1. Not letting children experience risk.
We live in a world where danger is at every turn. Being preoccupied with a “safety first” approach enforces our fear of losing our own kids but also instills phobias in children. Pyschologists in Europe have discovered that if a child doesn’t play outside and is never allowed to experience a skinned knee, they frequently have phobias as adults.
Lesson: Children need to fall a few times to know they can get up again.
2. Rescuing too quickly.
Today’s generation of young adults have not yet developed some of the life skills children did 30 years ago because their parents swoop in and take care of their problems for them. Although their intentions may be good, when parents rescue too quickly they over-indulge their young ones with “assistance”, removing the need for them to solve their own problems.
Lesson: It’s parenting for the short-term and it misses the point of leadership. Parents must equip children with learning lessons that will allow them to tackle the world’s problems on their own.
3. Raving way too easily.
In the 1980s, the self-esteem movement became popular. The concept of the “everyone gets a trophy” idea leaves everyone happy, but research now indicates this method has unintended consequences. Children eventually observe Mom and Dad are the only ones who think they’re awesome, and they begin to doubt the objectivity of their parents.
Lesson: Raving too easily encourages children to cheat, exaggerate and lie to avoid a difficult reality. They have not been conditioned to face it.
4. Let guilt get in the way of leading well.
Parents need to face that their children do not need to love them every minute. Young ones WILLget over disappointment - but they will not get over being spoiled. It is important that parents fight the urge to get children what they want and provide – instead – what they need. When one child is doing well in something, we feel it is unfair to reward one and not the other.
Lesson: Be careful not to teach children that a good grade is rewarded to a trip to the mall. If your relationship is based on material rewards, children will experience neither intrinsic motivation nor unconditional love.
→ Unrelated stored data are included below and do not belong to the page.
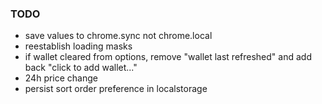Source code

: ### TODO
- save values to chrome.sync not chrome.local
- reestablish loading masks
- if wallet cleared from options, remove "wallet last refreshed" and add back "click to add wallet..."
- 24h price change
- persist sort order preference in localstorage
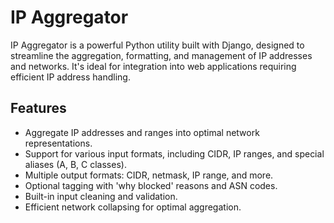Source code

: # IP Aggregator

IP Aggregator is a powerful Python utility built with Django, designed to streamline the aggregation, formatting, and management of IP addresses and networks. It's ideal for integration into web applications requiring efficient IP address handling.

## Features

- Aggregate IP addresses and ranges into optimal network representations.
- Support for various input formats, including CIDR, IP ranges, and special aliases (A, B, C classes).
- Multiple output formats: CIDR, netmask, IP range, and more.
- Optional tagging with 'why blocked' reasons and ASN codes.
- Built-in input cleaning and validation.
- Efficient network collapsing for optimal aggregation.
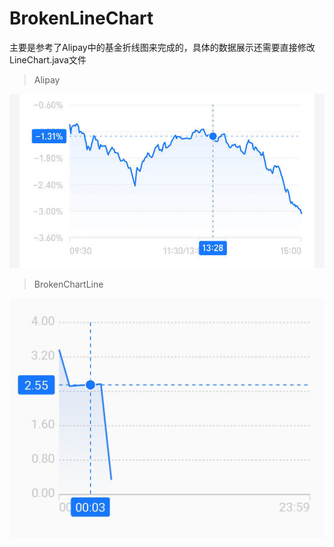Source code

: # BrokenLineChart

主要是参考了Alipay中的基金折线图来完成的，具体的数据展示还需要直接修改LineChart.java文件

> Alipay

![github](screenshots/Alipay.jpg)

> BrokenChartLine

![github](screenshots/BrokenLineChart.jpg)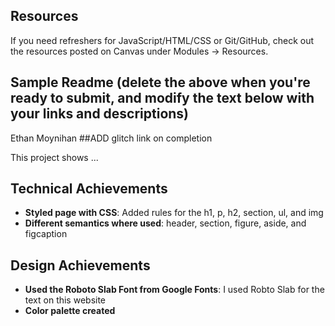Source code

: 
Resources
---

If you need refreshers for JavaScript/HTML/CSS or Git/GitHub, check out the resources posted on Canvas under Modules -> Resources.


Sample Readme (delete the above when you're ready to submit, and modify the text below with your links and descriptions)
---
Ethan Moynihan
##ADD glitch link on completion

This project shows ...

## Technical Achievements
- **Styled page with CSS**: Added rules for the h1, p, h2, section, ul, and img
- **Different semantics where used**: header, section, figure, aside, and figcaption

## Design Achievements
- **Used the Roboto Slab Font from Google Fonts**: I used Robto Slab for the text on this website
- **Color palette created**


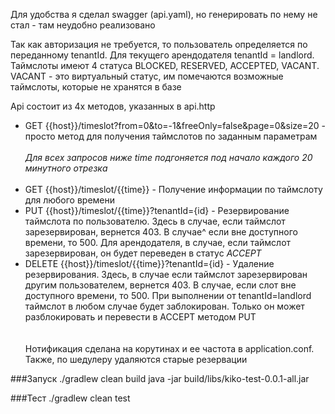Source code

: Для удобства я сделал swagger (api.yaml), но генерировать по нему не стал - там неудобно реализовано<br/>

Так как авторизация не требуется, то пользователь определяется по переданному tenantId. Для текущего арендодателя tenantId = landlord.<br/>
Таймслоты имеют 4 статуса BLOCKED, RESERVED, ACCEPTED, VACANT. VACANT - это виртуальный статус, им помечаются возможные таймслоты, которые не хранятся в базе

Api состоит из 4х методов, указанных в api.http<br/>

* GET {{host}}/timeslot?from=0&to=-1&freeOnly=false&page=0&size=20 - просто метод для получения таймслотов по заданным параметрам
<br/><br/>
*Для всех запросов ниже time подгоняется под начало каждого 20 минутного отрезка*
<br/><br/>
* GET {{host}}/timeslot/{{time}} - Получение информации по таймслоту для любого времени
* PUT {{host}}/timeslot/{{time}}?tenantId={id} - Резервирование таймслота по пользователю.
Здесь в случае, если таймслот зарезервирован, вернется 403. В случае^ если вне доступного времени, то 500. Для арендодателя, в случае, если таймслот зарезервирован, он будет переведен в статус *ACCEPT*
* DELETE {{host}}/timeslot/{{time}}?tenantId={id} - Удаление резервирования.
Здесь, в случае если таймслот зарезервирован другим пользователем, вернется 403. В случае, если слот вне доступного времени, то 500. 
При выполнении от tenantId=landlord таймслот в любом случае будет заблокирован. Только он может разблокировать и перевести в ACCEPT методом PUT
<br /><br /><br />
Нотификация сделана на корутинах и ее частота в application.conf. Также, по шедулеру удаляются старые резервации<br />

###Запуск
./gradlew clean build
java -jar build/libs/kiko-test-0.0.1-all.jar

###Тест
./gradlew clean test
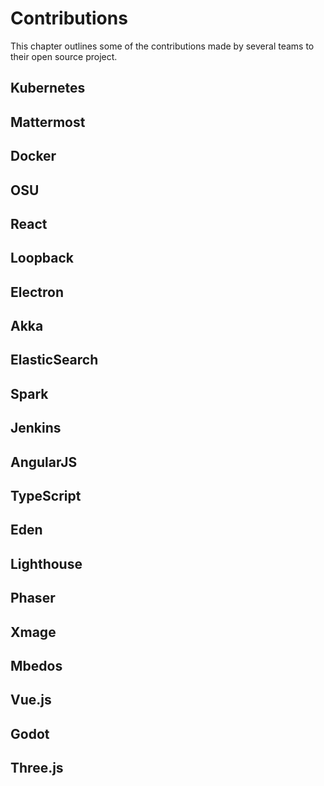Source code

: # Contributions

This chapter outlines some of the contributions made by several teams to their open source project. 

## Kubernetes

## Mattermost

## Docker

## OSU

## React

## Loopback

## Electron

## Akka

## ElasticSearch

## Spark

## Jenkins

## AngularJS

## TypeScript

## Eden

## Lighthouse

## Phaser

## Xmage

## Mbedos

## Vue.js

## Godot

## Three.js
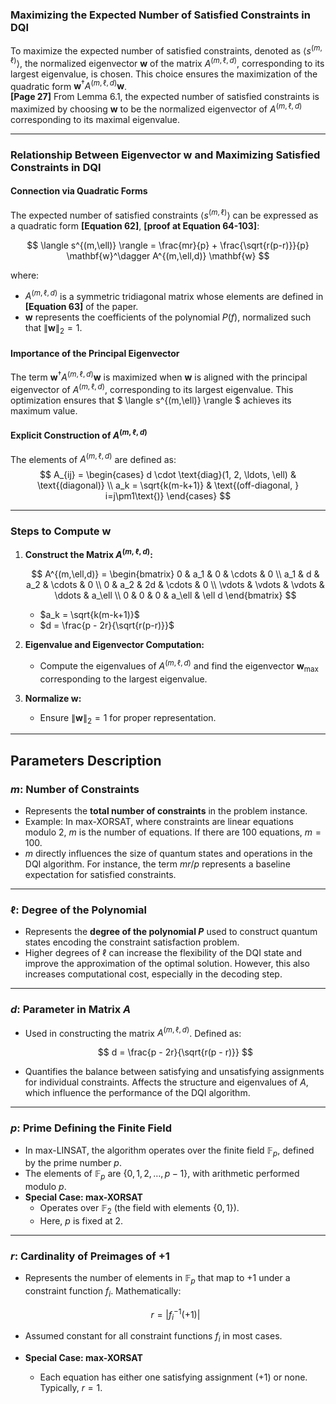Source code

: 
### Maximizing the Expected Number of Satisfied Constraints in DQI

To maximize the expected number of satisfied constraints, denoted as $\langle s^{(m, \ell)} \rangle$, the normalized eigenvector $\mathbf{w}$ of the matrix $A^{(m,\ell,d)}$, corresponding to its largest eigenvalue, is chosen. This choice ensures the maximization of the quadratic form $\mathbf{w}^\dagger A^{(m,\ell,d)} \mathbf{w}$. <br>
**[Page 27]** From Lemma 6.1, the expected number of satisfied constraints is maximized by choosing $\mathbf{w}$ to be the normalized eigenvector of $A^{(m,\ell,d)}$ corresponding to its maximal eigenvalue.

---

### Relationship Between Eigenvector $\mathbf{w}$ and Maximizing Satisfied Constraints in DQI

#### Connection via Quadratic Forms

The expected number of satisfied constraints $\langle s^{(m,\ell)} \rangle$ can be expressed as a quadratic form **[Equation 62]**, **[proof at Equation 64-103]**:

$$
    \langle s^{(m,\ell)} \rangle = \frac{mr}{p} + \frac{\sqrt{r(p-r)}}{p} \mathbf{w}^\dagger A^{(m,\ell,d)} \mathbf{w}
$$

where:
- $A^{(m,\ell,d)}$ is a symmetric tridiagonal matrix whose elements are defined in **[Equation 63]** of the paper.
- $\mathbf{w}$ represents the coefficients of the polynomial $P(f)$, normalized such that $\|\mathbf{w}\|_2 = 1$.

#### Importance of the Principal Eigenvector
The term $\mathbf{w}^\dagger A^{(m,\ell,d)} \mathbf{w}$ is maximized when $\mathbf{w}$ is aligned with the principal eigenvector of $A^{(m,\ell,d)}$, corresponding to its largest eigenvalue. This optimization ensures that $ \langle s^{(m,\ell)} \rangle $ achieves its maximum value.



#### Explicit Construction of $A^{(m,\ell,d)}$
The elements of $A^{(m,\ell,d)}$ are defined as:
$$
A_{ij} = 
\begin{cases}
d \cdot \text{diag}(1, 2, \ldots, \ell) & \text{(diagonal)} \\
a_k = \sqrt{k(m-k+1)} & \text{(off-diagonal, } i=j\pm1\text{)}
\end{cases}
$$

---

### Steps to Compute $\mathbf{w}$

1. **Construct the Matrix $A^{(m,\ell,d)}$:**

    $$
        A^{(m,\ell,d)} =
        \begin{bmatrix}
        0 & a_1 & 0 & \cdots & 0 \\
        a_1 & d & a_2 & \cdots & 0 \\
        0 & a_2 & 2d & \cdots & 0 \\
        \vdots & \vdots & \vdots & \ddots & a_\ell \\
        0 & 0 & 0 & a_\ell & \ell d
        \end{bmatrix}
    $$

   - $a_k = \sqrt{k(m-k+1)}$
   - $d = \frac{p - 2r}{\sqrt{r(p-r)}}$

2. **Eigenvalue and Eigenvector Computation:**
   - Compute the eigenvalues of $A^{(m,\ell,d)}$ and find the eigenvector $\mathbf{w}_{\text{max}}$ corresponding to the largest eigenvalue.

3. **Normalize $\mathbf{w}$:**
   - Ensure $\|\mathbf{w}\|_2 = 1$ for proper representation.

---

## Parameters Description

### **$m$: Number of Constraints**
- Represents the **total number of constraints** in the problem instance.
- Example: In max-XORSAT, where constraints are linear equations modulo 2, $m$ is the number of equations. If there are 100 equations, $m = 100$.
- $m$ directly influences the size of quantum states and operations in the DQI algorithm. For instance, the term $mr/p$ represents a baseline expectation for satisfied constraints.

---

### **$\ell$: Degree of the Polynomial**
- Represents the **degree of the polynomial $P$** used to construct quantum states encoding the constraint satisfaction problem.
- Higher degrees of $\ell$ can increase the flexibility of the DQI state and improve the approximation of the optimal solution. However, this also increases computational cost, especially in the decoding step.

---

### **$d$: Parameter in Matrix $A$**
- Used in constructing the matrix $A^{(m,\ell,d)}$. Defined as:

    $$
    d = \frac{p - 2r}{\sqrt{r(p - r)}}
    $$

- Quantifies the balance between satisfying and unsatisfying assignments for individual constraints. Affects the structure and eigenvalues of $A$, which influence the performance of the DQI algorithm.

---

### **$p$: Prime Defining the Finite Field**
- In max-LINSAT, the algorithm operates over the finite field $\mathbb{F}_p$, defined by the prime number $p$.
- The elements of $\mathbb{F}_p$ are $\{0, 1, 2, \dots, p-1\}$, with arithmetic performed modulo $p$.
- **Special Case: max-XORSAT**  
  - Operates over $\mathbb{F}_2$ (the field with elements $\{0, 1\}$).
  - Here, $p$ is fixed at 2.

---

### **$r$: Cardinality of Preimages of $+1$**
- Represents the number of elements in $\mathbb{F}_p$ that map to $+1$ under a constraint function $f_i$. Mathematically:

    $$
    r = |f_i^{-1}(+1)|
    $$

- Assumed constant for all constraint functions $f_i$ in most cases.
- **Special Case: max-XORSAT**  
  - Each equation has either one satisfying assignment ($+1$) or none. Typically, $r = 1$.

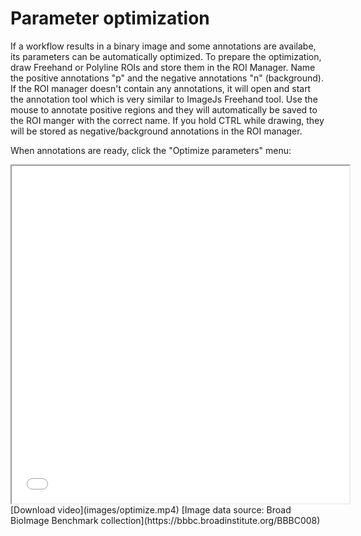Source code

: # Parameter optimization
If a workflow results in a binary image and some annotations are availabe, its parameters can be automatically optimized.
To prepare the optimization, draw Freehand or Polyline ROIs and store them in the ROI Manager. 
Name the positive annotations "p" and the negative annotations "n" (background).
If the ROI manager doesn't contain any annotations, it will open and start the annotation tool which is very similar to ImageJs Freehand tool.
Use the mouse to annotate positive regions and they will automatically be saved to the ROI manger with the correct name.
If you hold CTRL while drawing, they will be stored as negative/background annotations in the ROI manager.

When annotations are ready, click the "Optimize parameters" menu:

<iframe src="images/optimize.mp4" width="540" height="540"></iframe>
[Download video](images/optimize.mp4) [Image data source: Broad BioImage Benchmark collection](https://bbbc.broadinstitute.org/BBBC008)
5. Not sharing past mistakes.
Healthy teenagers are going to want to spread their wings, and try things on their own. As adults, parents must let them do so – but that doesn’t mean they cannot help children navigate treacherous waters. Successful parents share with their children the relevant mistakes they made at their children’s age to help them make better choices. Avoid negative “lessons learned” having to do with smoking, alcohol, illegal drugs etc.
Lesson: Share how you felt when you faced a similar experience, what drove your actions, and the resulting lessons learned. Because parents are not the only influence on their children, they should strive to be the best one.
6. Parents mistake intelligence, giftedness and influence for maturity.
Intelligence is often measured as a child’s maturity, and as a result parents assume that an intelligent child is ready to face the world. This is not the case. A case in point is many of today’s professional athletes and Hollywood starlets. Although they possess unimaginable talent, this does not mean they are of the age of responsibility.
Lesson: A good word of thumb is to observe other children the same age. If parents notice other children are doing more themselves than their child does, it is possible their parenting may be delaying their child’s independence.
7. Parents don’t practice what they preach.
It is parents’ responsibility to model the life they want their children to live. Successful parents help their children lead a life of character and become dependable and accountable for their own words and actions. As leaders in their homes, parents should start by speaking only honest words – white lies will surface and slowly erode character.
Lesson: Don’t cut corners. Parent should show their children what it means to give selflessly and joyfully by volunteering for a service project or with a community group. Good parents leave people and places better than you found them, and their children will take note and do the same.